Moreover, I can put a flag in my store for trolling purposes, or just as a freedom of speech prop. Why are you assuming intent from inanimate objects?
This sounds a lot like "any snow flake is free to slide down the mountain, it is the avalanches that are the problem".
Snow flakes are not susceptible to social contagion.
Suppose there is a baker who runs an "Aryan Bakery" with a swastika in the logo, which is something which is very permissible from a freedom of speech point of view.
By making that claim you are proving my point.
An Aryan Bakery has nothing to do with Open Ideas, because there's no idea being expressed or defended.
Therefore it has nothing to do with the reasoning behind freedom of speech, which was all about ideas that could potentially benefit society.
The fact that you believe an Aryan Bakery has anything to do with actual freedom of speech shows the need for Open Ideas.
white supremacists are generally conflict theorists as well.
Let's look at some criteria and see how many apply to white supremacists:
- Conflict theorists treat politics as war. I don't see how that applies to white supremacists.
- Conflict theorists view debate as having a minor clarifying role at best. Doesn't apply.
- Conflict theorists treat the asymmetry of sides as their first and most important principle. Irrelevant.
- Conflict theorists think this is more often a convenient excuse than a real problem. Nothing to do with white supremacists.
- Conflict theorists think you can save the world by increasing passion. Nope.
- For a conflict theorist, intelligence is inadequate or even suspect. Definitely not.
- Conflict theorists think of free speech and open debate about the same way a 1950s Bircher would treat avowed Soviet agents coming into neighborhoods and trying to convince people of the merits of Communism. No.
- Conflict theorists think that stopping George Soros / the Koch brothers is the most important thing in the world. Nope.
- Conflict theorists think racism is a conflict between races. Ironically, no.
- When conflict theorists criticize democracy, it’s because it doesn’t give enough power to the average person – special interests can buy elections, or convince representatives to betray campaign promises in exchange for cash. No.
So the claim that "white supremacists are generally conflict theorists" doesn't seem to hold any water.
Your mistake is that you assumed "conflict theory vs. mistake theory" was isomorphic to the two sides of the culture war; it's not.
That's definitely a claim, but you have not substantiated it.
They can try, and they might temporarily succeed, but eventually they'll lose, because truth always wins in the long run.
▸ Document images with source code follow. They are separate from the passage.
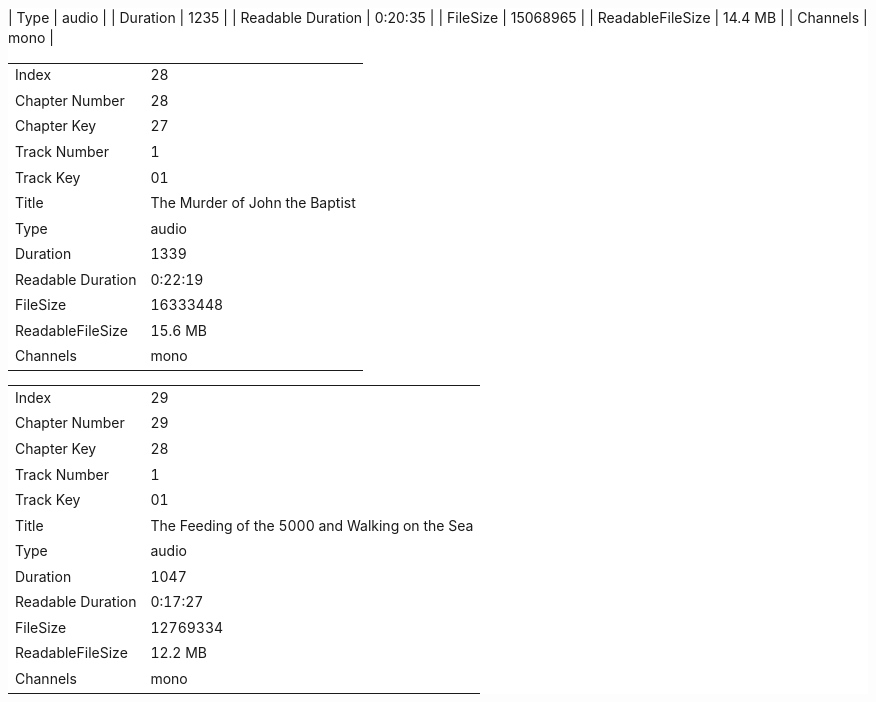 | Type | audio |
| Duration | 1235 |
| Readable Duration | 0:20:35 |
| FileSize | 15068965 |
| ReadableFileSize | 14.4 MB |
| Channels | mono |

|  |  |
| - | - |
| Index | 28 |
| Chapter Number | 28 |
| Chapter Key | 27 |
| Track Number | 1 |
| Track Key | 01 |
| Title | The Murder of John the Baptist |
| Type | audio |
| Duration | 1339 |
| Readable Duration | 0:22:19 |
| FileSize | 16333448 |
| ReadableFileSize | 15.6 MB |
| Channels | mono |

|  |  |
| - | - |
| Index | 29 |
| Chapter Number | 29 |
| Chapter Key | 28 |
| Track Number | 1 |
| Track Key | 01 |
| Title | The Feeding of the 5000 and Walking on the Sea |
| Type | audio |
| Duration | 1047 |
| Readable Duration | 0:17:27 |
| FileSize | 12769334 |
| ReadableFileSize | 12.2 MB |
| Channels | mono |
That's precisely what most freedom of speech thinkers argued.
Also, it's not 2020, in 2025 social justice warriors are losing the culture war. The newer generations are not buying their propaganda any more.
Your idea of Freedom of Speech and Open Ideas is constrained to a narrow field (everywhere except interpersonal relationships?).
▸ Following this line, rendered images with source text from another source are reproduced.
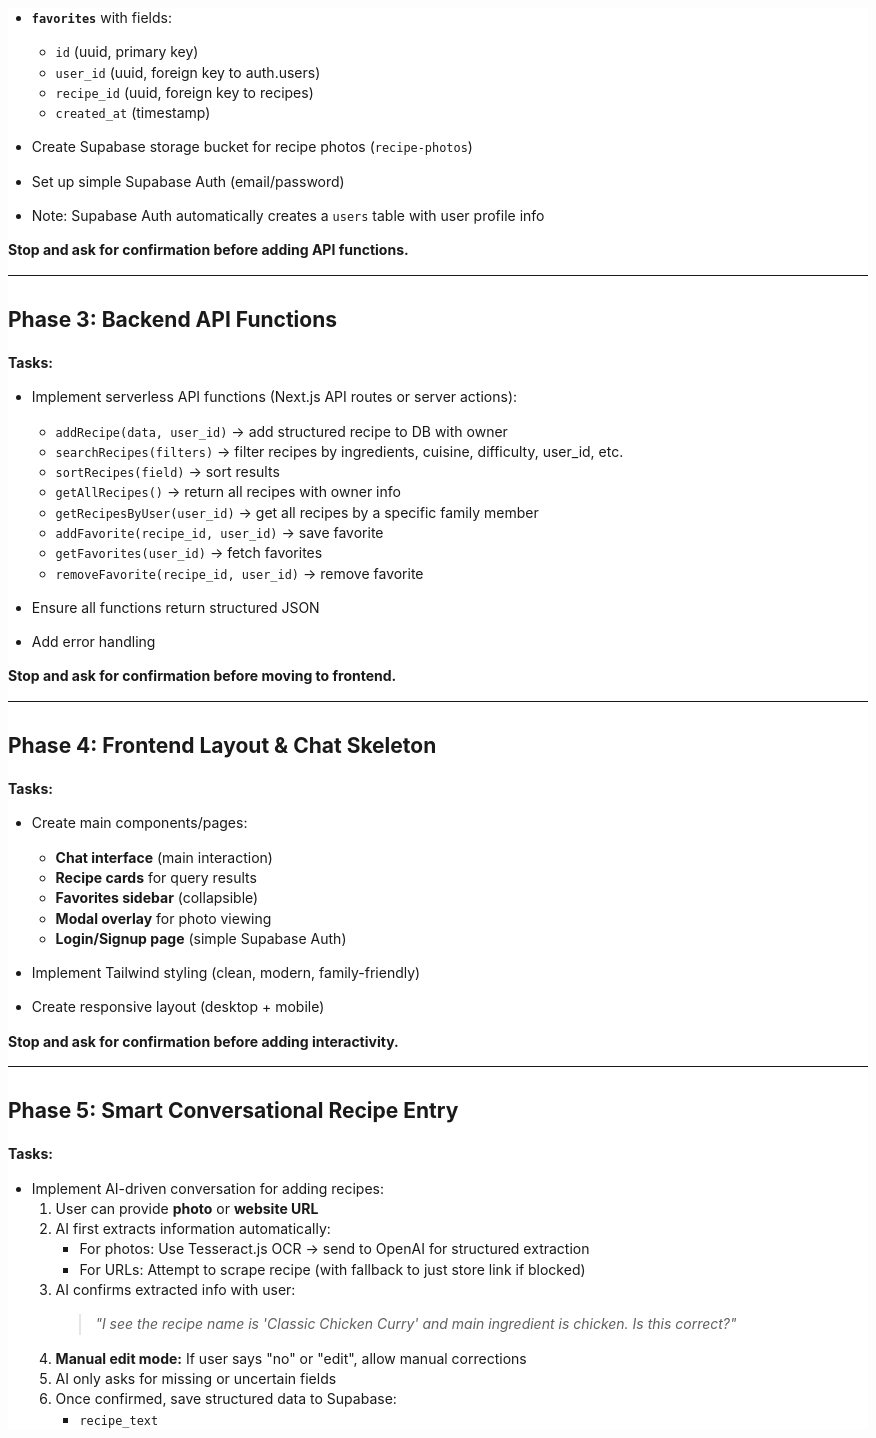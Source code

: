   - **`favorites`** with fields:
    - `id` (uuid, primary key)
    - `user_id` (uuid, foreign key to auth.users)
    - `recipe_id` (uuid, foreign key to recipes)
    - `created_at` (timestamp)

- Create Supabase storage bucket for recipe photos (`recipe-photos`)
- Set up simple Supabase Auth (email/password)
- Note: Supabase Auth automatically creates a `users` table with user profile info

**Stop and ask for confirmation before adding API functions.**

---

## Phase 3: Backend API Functions

**Tasks:**
- Implement serverless API functions (Next.js API routes or server actions):
  - `addRecipe(data, user_id)` → add structured recipe to DB with owner
  - `searchRecipes(filters)` → filter recipes by ingredients, cuisine, difficulty, user_id, etc.
  - `sortRecipes(field)` → sort results
  - `getAllRecipes()` → return all recipes with owner info
  - `getRecipesByUser(user_id)` → get all recipes by a specific family member
  - `addFavorite(recipe_id, user_id)` → save favorite
  - `getFavorites(user_id)` → fetch favorites
  - `removeFavorite(recipe_id, user_id)` → remove favorite

- Ensure all functions return structured JSON
- Add error handling

**Stop and ask for confirmation before moving to frontend.**

---

## Phase 4: Frontend Layout & Chat Skeleton

**Tasks:**
- Create main components/pages:
  - **Chat interface** (main interaction)
  - **Recipe cards** for query results
  - **Favorites sidebar** (collapsible)
  - **Modal overlay** for photo viewing
  - **Login/Signup page** (simple Supabase Auth)

- Implement Tailwind styling (clean, modern, family-friendly)
- Create responsive layout (desktop + mobile)

**Stop and ask for confirmation before adding interactivity.**

---

## Phase 5: Smart Conversational Recipe Entry

**Tasks:**
- Implement AI-driven conversation for adding recipes:
  1. User can provide **photo** or **website URL**
  2. AI first extracts information automatically:
     - For photos: Use Tesseract.js OCR → send to OpenAI for structured extraction
     - For URLs: Attempt to scrape recipe (with fallback to just store link if blocked)
  3. AI confirms extracted info with user:
     > *"I see the recipe name is 'Classic Chicken Curry' and main ingredient is chicken. Is this correct?"*
  4. **Manual edit mode:** If user says "no" or "edit", allow manual corrections
  5. AI only asks for missing or uncertain fields
  6. Once confirmed, save structured data to Supabase:
     - `recipe_text`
No. I believe Open Ideas / Freedom of speech applies to interpersonal relationships as well.
But the reason why you decide to distance yourself from a person matters. If the reason why you personally decided to distance yourself is because you personally find some of his/her views detestable, that's a personal choice. But if the reason is that the tyranny of the majority has decreed that's what everyone should do, that's entirely different.
The key factor is not whether or not you distance yourself. It's what are the consequences for society.
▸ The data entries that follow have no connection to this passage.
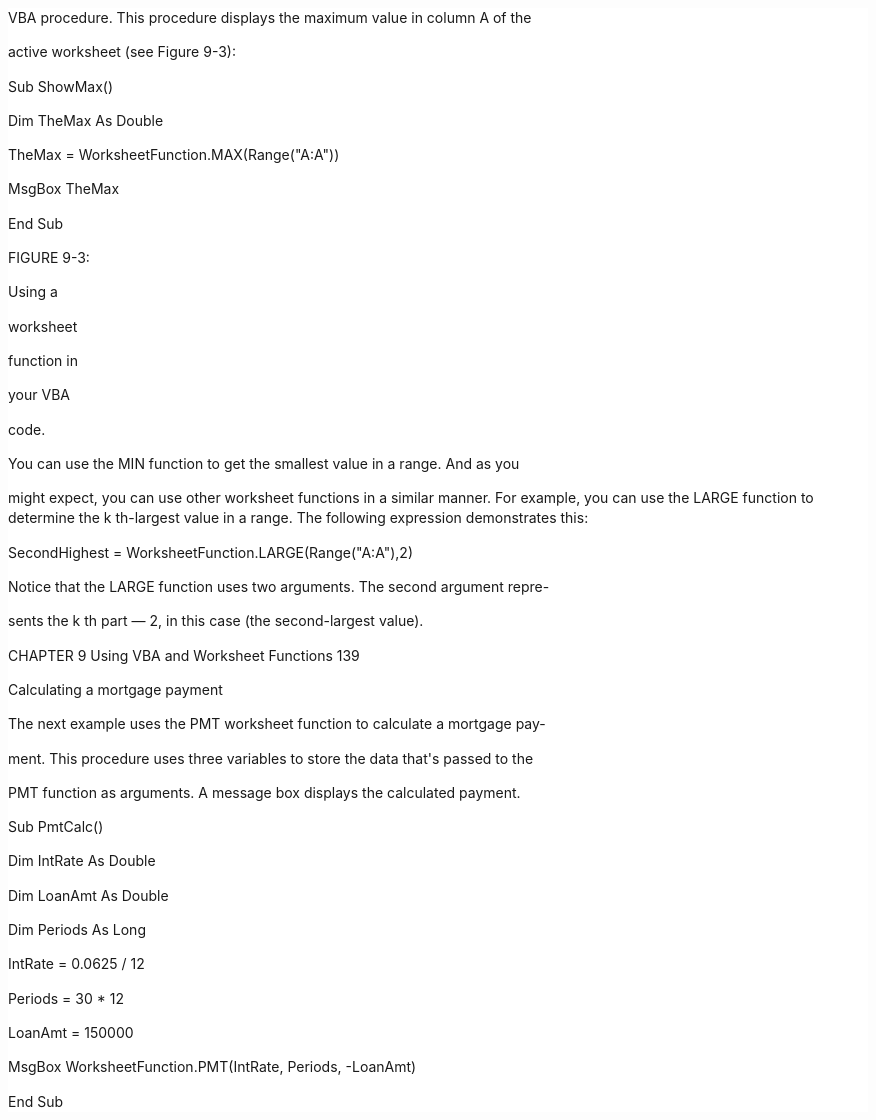VBA procedure. This procedure displays the maximum value in column A of the

active worksheet (see Figure 9-3):

Sub ShowMax()

Dim TheMax As Double

TheMax = WorksheetFunction.MAX(Range("A:A"))

MsgBox TheMax

End Sub

FIGURE 9-3:

Using a

worksheet

function in

your VBA

code.

You can use the MIN function to get the smallest value in a range. And as you

might expect, you can use other worksheet functions in a similar manner. For example, you can use the LARGE function to determine the  k th-largest value in a range. The following expression demonstrates this:

SecondHighest = WorksheetFunction.LARGE(Range("A:A"),2)

Notice that the LARGE function uses two arguments. The second argument repre-

sents the  k th part — 2, in this case (the second-largest value).

CHAPTER 9  Using VBA and Worksheet Functions    139

Calculating a mortgage payment

The next example uses the PMT worksheet function to calculate a mortgage pay-

ment. This procedure uses three variables to store the data that's passed to the

PMT function as arguments. A message box displays the calculated payment.

Sub PmtCalc()

Dim IntRate As Double

Dim LoanAmt As Double

Dim Periods As Long

IntRate = 0.0625 / 12

Periods = 30 * 12

LoanAmt = 150000

MsgBox WorksheetFunction.PMT(IntRate, Periods, -LoanAmt)

End Sub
If you make your decision based on personal criteria, it's likely there will be no repercussions to society. But you make it based on societal decrees, it's very likely that other people would do the same, and that would almost certainly blow back on society.
So basically if a social ostracism decision has a potential to affect society, freedom of speech has something to say about it.
I think you're confused here.
Right, I meant mistake theorists, not conflict theorists.
In my view what Scott Alexander calls "conflict theorists" is basically woke ideology. So, yes: people who subscribe to the woke ideology don't believe in freedom of speech.
But "mistake theorists" are not significantly different: they just pretend to believe in freedom of speech.
Alexander goes on to further deconflate the categories and argues there may be "easy mistake theorists" and "hard mistake theorists". So perhaps in this framing it's only the "easy mistake theorists" the ones that pretend to believe in freedom of speech.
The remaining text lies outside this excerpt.